What I first did is to simply extract the filepath of all documents using CMD and DIR, and output it to a csv file which I processed.
Then, using an excel formula, extract the filename from the path and remove the filetype as well. I've added an extra column for the keywords portion, which is split via commas.
Once a search is initiated, the search term is broken down to each individual words via spaces. This goes the same for the filename, and keywords. After that, a simple for loop just iterates each word and see if's a match. If it is, a counter is added. Once done, the data is copied onto a temporary sheet.

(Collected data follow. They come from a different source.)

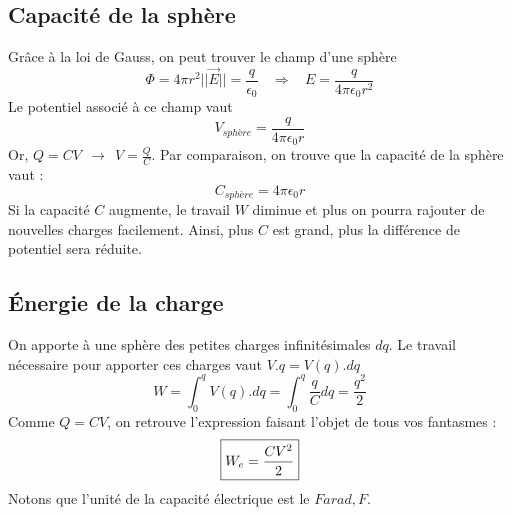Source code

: \documentclass	[11pt, a4paper, openany]{book}
\begin{document}
\subsection{Capacité de la sphère}
Grâce à la loi de Gauss, on peut trouver le champ d'une sphère 
\begin{equation}
\Phi = 4\pi r^2 ||\vec{E}|| = \frac{q}{\epsilon_0}\ \ \ \ \Rightarrow\ \ \ \ E = \frac{q}{4\pi \epsilon_0 r^2}
\end{equation}
Le potentiel associé à ce champ vaut 
\begin{equation}
V_{sphère} = \frac{q}{4\pi \epsilon_0 r}
\end{equation}
Or, $Q = CV\ \ \rightarrow\ \ V = \frac{Q}{C}$. Par comparaison, on trouve que la capacité de la sphère vaut :
\begin{equation}
C_{sphère} = 4\pi \epsilon_0 r
\end{equation}
Si la capacité $C$ augmente, le travail $W$ diminue et plus on pourra rajouter de nouvelles charges facilement. Ainsi, plus $C$ est grand, plus la différence de potentiel sera réduite.

\subsection{Énergie de la charge}
On apporte à une sphère des petites charges infinitésimales $dq$. Le travail nécessaire pour apporter ces charges vaut $V.q = V(q).dq$
\begin{equation}
W = \int_0^q V(q).dq = \int_0^q \frac{q}{C}dq = \frac{q^2}{2} 
\end{equation}
Comme $Q = CV$, on retrouve l'expression faisant l'objet de tous vos fantasmes :
\begin{equation}
\fbox{$W_e = \dfrac{CV^2}{2}$}
\end{equation}
Notons que l'unité de la capacité électrique est le $Farad, F$.
\end{document}
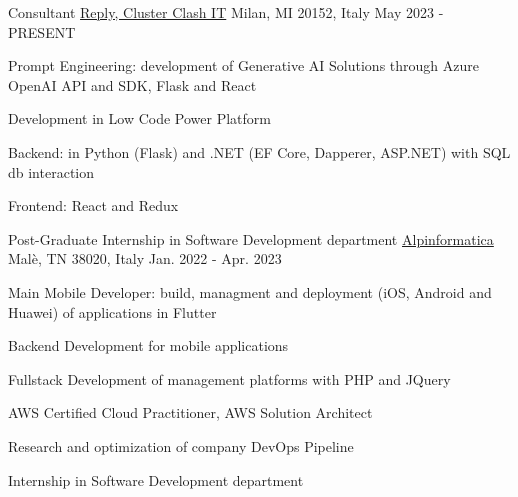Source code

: 

\begin{cventries}
  \cventry
    {Consultant} %
    {\href{www.reply.com/}{Reply, Cluster Clash IT}} %
    {Milan, MI 20152, Italy} %
    {May 2023 - PRESENT} %
    {
      \begin{cvitems} %
        \item {Prompt Engineering: development of Generative AI Solutions through Azure OpenAI API and SDK, Flask and React}
        \item {Development in Low Code Power Platform}
        \item {Backend: in Python (Flask) and .NET (EF Core, Dapperer, ASP.NET) with SQL db interaction}
        \item {Frontend: React and Redux}
      \end{cvitems}
      }
  \cventry
    {Post-Graduate Internship in Software Development department} %
    {\href{https://www.alpinformatica.com/}{Alpinformatica}} %
    {Malè, TN 38020, Italy} %
    {Jan. 2022 - Apr. 2023} %
    {
      \begin{cvitems} %
        \item {Main Mobile Developer: build, managment and deployment (iOS, Android and Huawei) of applications in Flutter}
        \item {Backend Development for mobile applications}
        \item {Fullstack Development of management platforms with PHP and JQuery}
        \item {AWS Certified Cloud Practitioner, AWS Solution Architect}
        \item {Research and optimization of company DevOps Pipeline}
      \end{cvitems}
      }
  \cventry
    {Internship in Software Development department} %

\end{cventries}
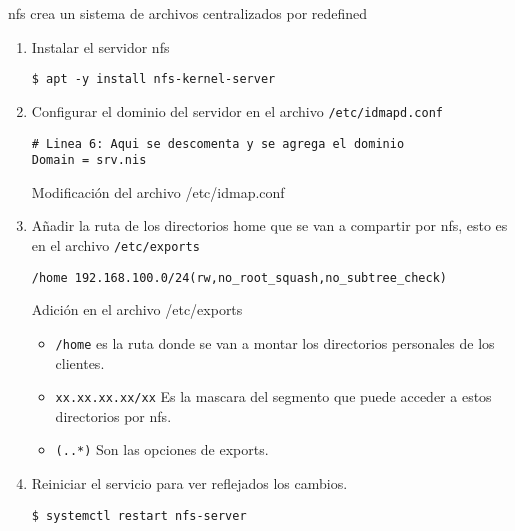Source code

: \documentclass[../main.tex]{subfiles}
\begin{document}
\Gls{nfs} crea un sistema de archivos centralizados por redefined
\begin{enumerate}
  \item Instalar el servidor nfs

        \begin{listing}[H]
\begin{verbatim}
$ apt -y install nfs-kernel-server
\end{verbatim}
\end{listing}

  \item Configurar el dominio del servidor en el
        archivo \texttt{/etc/idmapd.conf}

        \begin{listing}[H]
\begin{verbatim}
# Linea 6: Aqui se descomenta y se agrega el dominio
Domain = srv.nis
\end{verbatim}
    \caption{Modificación del archivo /etc/idmap.conf}
    \label{listing:idmapd}
\end{listing}

  \item Añadir la ruta de los directorios home que se van a
        compartir por \Gls{nfs}, esto es en el archivo \texttt{/etc/exports}

        \begin{listing}[H]
\begin{verbatim}
/home 192.168.100.0/24(rw,no_root_squash,no_subtree_check) 
\end{verbatim}
    \caption{Adición en el archivo /etc/exports}
    \label{listing:exports}
\end{listing}

        \begin{itemize}
          \item \texttt{/home} es la ruta donde se van a montar
                los directorios personales de los clientes.
          \item \texttt{xx.xx.xx.xx/xx} Es la mascara del segmento que
                puede acceder a estos directorios por \Gls{nfs}.\@
          \item \texttt{(..*)} Son las opciones de exports.
        \end{itemize}


  \item Reiniciar el servicio para ver reflejados los cambios.

        \begin{listing}[H]
\begin{verbatim}
$ systemctl restart nfs-server
\end{verbatim}
\end{listing}

\end{enumerate}
\end{document}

After checking all available filepaths and moving the matched result on the temporary sheet, I sort them based on the counter, so that the highest match goes on top. Then, I copy the results (including the path) to the main sheet with the searchbox, display the results, and add a hyperlink so that it can be clicked.
Sub Searchresult()
Dim x As Range, y As Long, count As Long, i As Integer, j As Integer, k As Integer, l As Integer
Dim names() As Variant, namesdup() As Variant
Dim search() As String, keyword() As String, namesraw() As String, searchval As String
Dim result As String
Dim tbl As ListObject, sortcol As Range, lrow As Long, lrow2 As Long
OptimizeVBA True 'Makes processing this a lot faster
searchval = Worksheets("Sheet1").Range("E8").Value 'Gets the searchbox text
With Worksheets("Sheet3") 'Prep for placing results in table.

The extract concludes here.